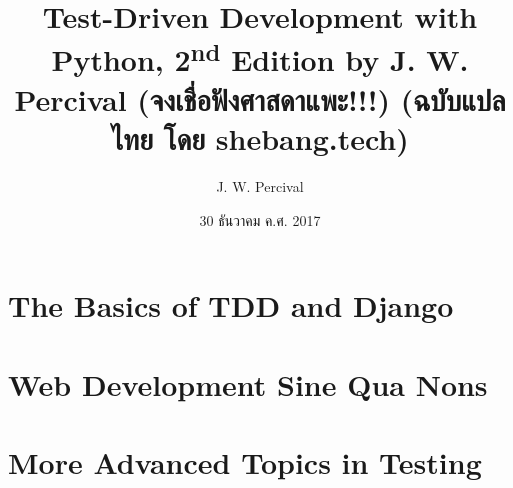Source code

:\documentclass[a4paper]{book}
\begin{document}
  \frontmatter
  \title{Test-Driven Development with Python, 2\textsuperscript{nd} Edition by
  J. W. Percival (จงเชื่อฟังศาสดาแพะ!!!) (ฉบับแปลไทย โดย shebang.tech)}

  \author{J. W. Percival}

  \date{30 ธันวาคม ค.ศ. 2017}

  \maketitle

  
  
  
  
  

  \tableofcontents
  \listoffigures
  \listoftables

  \mainmatter

  \part{The Basics of TDD and Django}
  
  
  
  
  
  
  

  \part{Web Development Sine Qua Nons}
  
  
  
  
  
  
  
  
  
  

  \part{More Advanced Topics in Testing}
  
  
  
  
  
  
  
  
  

  
  
  
  
  
  
  
  
  
  
  
  

  \backmatter
  \listoftodos
\end{document}
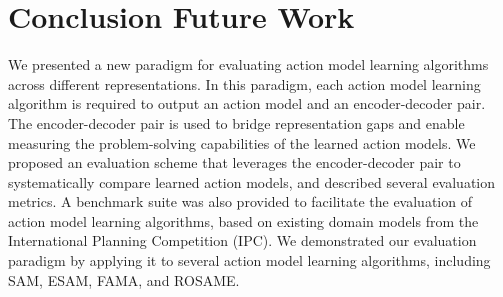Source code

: \documentclass{article}
\theoremstyle{definition}
\theoremstyle{remark}
\begin{document}
\section{Conclusion Future Work}
We presented a new paradigm for evaluating action 
model learning algorithms across different representations. In this paradigm, each action model learning algorithm is required to output an action model and an encoder-decoder pair. The encoder-decoder pair is used to bridge representation gaps and enable measuring the problem-solving capabilities of the learned action models. We proposed an evaluation scheme that leverages the encoder-decoder pair to systematically compare learned action models, and described several evaluation metrics. A benchmark suite was also provided to facilitate the evaluation of action model learning algorithms, based on existing domain models from the International Planning Competition (IPC). We demonstrated our evaluation paradigm by applying it to several action model learning algorithms, including SAM, ESAM, FAMA, and ROSAME.




 
\end{document}
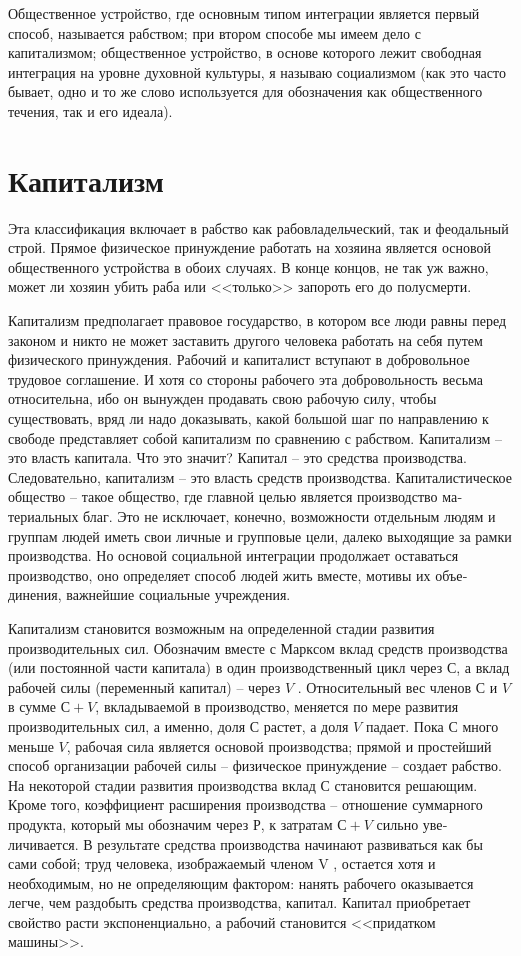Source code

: \documentclass{book}
\begin{document}
Общественное устройство, где основным типом интеграции является первый способ, называется рабством;  при втором способе мы имеем дело с капитализмом;  общественное устройство, в основе которого лежит свободная интеграция на уровне духовной культуры, я называю социализмом  (как это часто бывает, одно и то же слово используется для обозначения как общественного течения, так и его идеала).



\section{Капитализм}

Эта классификация включает в рабство как рабовладельческий, так и феодальный строй. Прямое физическое принуждение работать на хозяина является основой общественного устройства в обоих случаях. В конце концов, не так уж важно, может ли хозяин убить раба или <<только>> запороть его до полусмерти.

Капитализм предполагает правовое государство, в котором все люди равны перед законом и никто не может заставить другого человека работать на себя путем физического принуждения. Рабочий и капиталист вступают в добровольное трудовое соглашение. И хотя со стороны рабочего эта добровольность весьма относительна, ибо он вынужден продавать свою рабо­чую силу, чтобы существовать, вряд ли надо доказывать, какой большой шаг по направлению к свободе представляет собой капитализм по сравнению с рабством.
Капитализм -- это власть капитала. Что это значит? Капитал -- это средства производства. Следовательно, капитализм -- это власть средств производства. Капиталистическое общество -- такое общество, где главной целью является производство ма­териальных благ. Это не исключает, конечно, возможности от­дельным людям и группам людей иметь свои личные и группо­вые цели, далеко выходящие за рамки производства. Но осно­вой социальной интеграции  продолжает оставаться производст­во, оно определяет способ людей жить вместе, мотивы их объе­динения, важнейшие социальные учреждения.

Капитализм становится возможным на определенной ста­дии развития производительных сил. Обозначим вместе с Марк­сом вклад средств производства (или постоянной части капи­тала) в один производственный цикл через $С$, а вклад рабочей силы (переменный капитал) -- через $V$ . Относительный вес членов $С$ и $V$ в сумме $С + V$, вкладываемой в производство, меняется по мере развития производительных сил, а именно, доля $С$ растет, а доля $V$ падает. Пока $С$ много меньше $V$, рабо­чая сила является основой производства; прямой и простейший способ организации рабочей силы -- физическое принуждение -- создает рабство. На некоторой стадии развития производства вклад $С$ становится решающим. Кроме того, коэффициент расширения производства -- отношение суммарного продукта, который мы обозначим через $Р$, к затратам $С + V$ сильно уве­личивается. В результате средства производства начинают раз­виваться как бы сами собой; труд человека, изображаемый членом V , остается хотя и необходимым, но не определяющим фактором: 
нанять рабочего оказывается легче, чем раздобыть средства производства, капитал. Капитал приобретает свойст­во расти экспоненциально, а рабочий становится <<придатком машины>>.
\end{document}
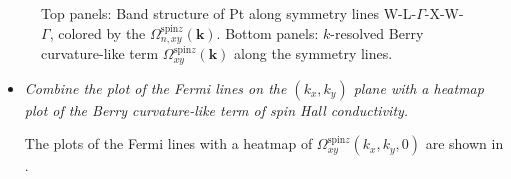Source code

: \begin{figure}[htb!]
	\centering
	\qquad
	\caption{Top panels: Band structure of Pt along symmetry lines W-L-$\Gamma$-X-W-$\Gamma$, colored by
		the $\Omega_{n,xy}^{\text{spin}z}({\bm k})$.
		Bottom panels: $k$-resolved Berry curvature-like term $\Omega_{xy}^{\text{spin}z}(\bm k)$ along the symmetry lines.}
	\label{fig29.1}
\end{figure}

\begin{itemize}
	\item {\it Combine the plot of the Fermi lines on the $(k_x,k_y)$ plane with a heatmap plot of the Berry curvature-like term of spin Hall conductivity.}

	The plots of the Fermi lines with a heatmap of $\Omega_{xy}^{\text{spin}z}(k_x,k_y,0)$ are shown in .
\end{itemize}

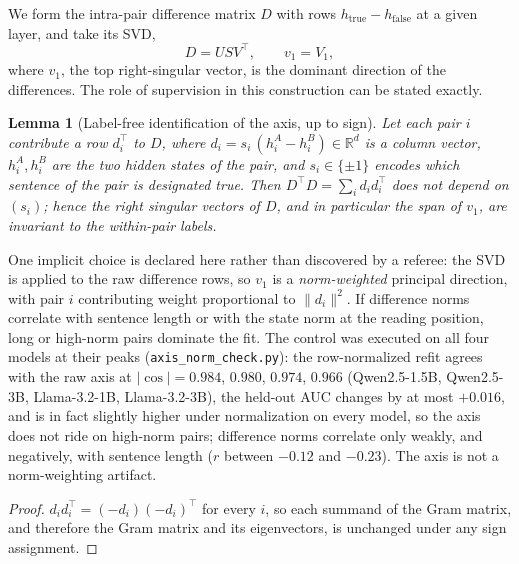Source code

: \documentclass[11pt]{article}
\newtheorem{lemma}{Lemma}
\begin{document}
We form the intra-pair difference matrix $D$ with rows
$h_{\text{true}} - h_{\text{false}}$ at a given layer, and take its SVD,
\begin{equation}
D = U S V^{\top}, \qquad v_{1} = V_{1},
\end{equation}
where $v_1$, the top right-singular vector, is the dominant direction of the
differences. The role of supervision in this construction can be stated
exactly.

\begin{lemma}[Label-free identification of the axis, up to sign]
\label{lem:labels}
Let each pair $i$ contribute a row $d_i^{\top}$ to $D$, where
$d_i = s_i\,(h_i^{A} - h_i^{B}) \in \mathbb{R}^{d}$ is a column vector,
$h_i^{A}, h_i^{B}$ are the two hidden states of the pair, and
$s_i \in \{\pm 1\}$ encodes which sentence of the pair is designated true.
Then $D^{\top} D = \sum_i d_i d_i^{\top}$ does not depend on $(s_i)$; hence
the right singular vectors of $D$, and in particular the span of $v_1$, are
invariant to the within-pair labels.
\end{lemma}

One implicit choice is declared here rather than discovered by a referee:
the SVD is applied to the raw difference rows, so $v_1$ is a
\emph{norm-weighted} principal direction, with pair $i$ contributing
weight proportional to $\lVert d_i \rVert^{2}$. If difference norms
correlate with sentence length or with the state norm at the reading
position, long or high-norm pairs dominate the fit. The control was
executed on all four models at their peaks
(\texttt{axis\_norm\_check.py}): the row-normalized refit agrees with the
raw axis at $|\cos| = 0.984$, $0.980$, $0.974$, $0.966$ (Qwen2.5-1.5B,
Qwen2.5-3B, Llama-3.2-1B, Llama-3.2-3B), the held-out AUC changes by at
most $+0.016$, and is in fact slightly higher under normalization on every
model, so the axis does not ride on high-norm pairs; difference norms
correlate only weakly, and negatively, with sentence length ($r$ between
$-0.12$ and $-0.23$). The axis is not a norm-weighting artifact.


\begin{proof}
$d_i d_i^{\top} = (-d_i)(-d_i)^{\top}$ for every $i$, so each summand of the
Gram matrix, and therefore the Gram matrix and its eigenvectors, is unchanged
under any sign assignment.
\end{proof}
\end{document}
——————
> **Directions**
Among the lines above, find those with the string "length" and copy them.

> **Response to this task**
correlate with sentence length or with the state norm at the reading
correlate only weakly, and negatively, with sentence length ($r$ between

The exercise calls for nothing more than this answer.